▶ Required action:
Out of the data below, copy every line with the string "label".

Saved data entries:
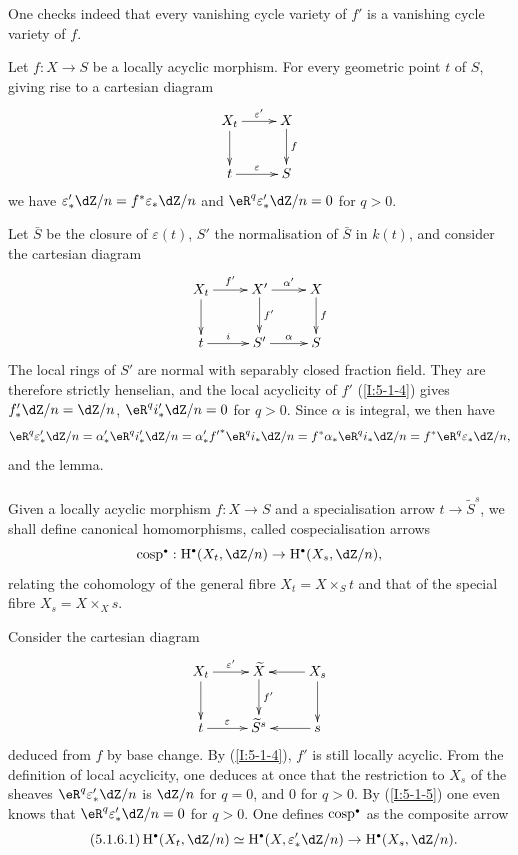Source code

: One checks indeed that every vanishing cycle variety of $f'$ is
a vanishing cycle variety of $f$.	





\begin{lemma}\label{I:5-1-5}
Let $f:X\to S$ be a locally acyclic morphism. For every geometric point
$t$ of $S$, giving rise to a cartesian diagram
\[\xymatrix{
  X_t \ar[r]^-{\varepsilon'} \ar[d]
    & X \ar[d]^-f \\
  t \ar[r]^-\varepsilon
    & S
}\]
we have $\varepsilon_*' \dZ/n = f^*\varepsilon_* \dZ/n$ and $\eR^q \varepsilon_*'\dZ/n=0$
for $q>0$.
\end{lemma}

Let $\bar S$ be the closure of $\varepsilon(t)$, $S'$ the normalisation of $\bar S$
in $k(t)$, and consider the cartesian diagram
\[\xymatrix{
  X_t \ar[r]^-{f'} \ar[d]
    & X' \ar[r]^-{\alpha'} \ar[d]^-{f'}
    & X \ar[d]^-f \\
  t \ar[r]^-i
    & S' \ar[r]^-\alpha
    & S
}\]
The local rings of $S'$ are normal with separably closed fraction field.
They are therefore strictly henselian, and the local acyclicity of $f'$
(\ref{I:5-1-4}) gives $f_*'\dZ/n = \dZ/n$, $\eR^qi_*'\dZ/n = 0$ for $q>0$.
Since $\alpha$ is integral, we then have
\[
  \eR^q\varepsilon_*'\dZ/n
    = \alpha_*' \eR^q i_*' \dZ/n
    = \alpha_*' {f'}^* \eR^q i_* \dZ/n
    = f^* \alpha_* \eR^q i_* \dZ/n
    = f^* \eR^q \varepsilon_* \dZ/n \text{,}
\]
and the lemma. 





\subsubsection{}\label{I:5-1-6}

Given a locally acyclic morphism $f:X\to S$ and a specialisation arrow
$t\to \widetilde S^s$, we shall define canonical
homomorphisms, called cospecialisation arrows
\[
  \cosp^\bullet : \h^\bullet(X_t,\dZ/n) \to \h^\bullet(X_s,\dZ/n)\text{,}
\]
relating the cohomology of the general fibre $X_t=X\times_S t$ and that of the
special fibre $X_s=X\times_X s$.

Consider the cartesian diagram
\[\xymatrix{
  X_t \ar[d] \ar[r]^-{\varepsilon'}
    & \widetilde X \ar[d]^-{f'}
    & \ar[l] X_s \ar[d] \\
  t \ar[r]^-\varepsilon
    & \widetilde S^s
    & \ar[l] s
}\]
deduced from $f$ by base change. By (\ref{I:5-1-4}), $f'$ is still
locally acyclic. From the definition of local acyclicity, one deduces
at once that the restriction to $X_s$ of the sheaves $\eR^q \varepsilon_*' \dZ/n$
is $\dZ/n$ for $q=0$, and $0$ for $q>0$. By (\ref{I:5-1-5}) one even knows that
$\eR^q \varepsilon_*'\dZ/n = 0$ for $q>0$. One defines $\cosp^\bullet$ as the
composite arrow 
\begin{equation*}\tag{5.1.6.1}\label{I:eq:5-1-6-1}
  \h^\bullet(X_t,\dZ/n) \simeq \h^\bullet(X,\varepsilon_*' \dZ/n) \to \h^\bullet(X_s,\dZ/n) \text{.}
\end{equation*}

▶ Response to the exercise:
\begin{lemma}\label{I:5-1-5}
\subsubsection{}\label{I:5-1-6}
\begin{equation*}\tag{5.1.6.1}\label{I:eq:5-1-6-1}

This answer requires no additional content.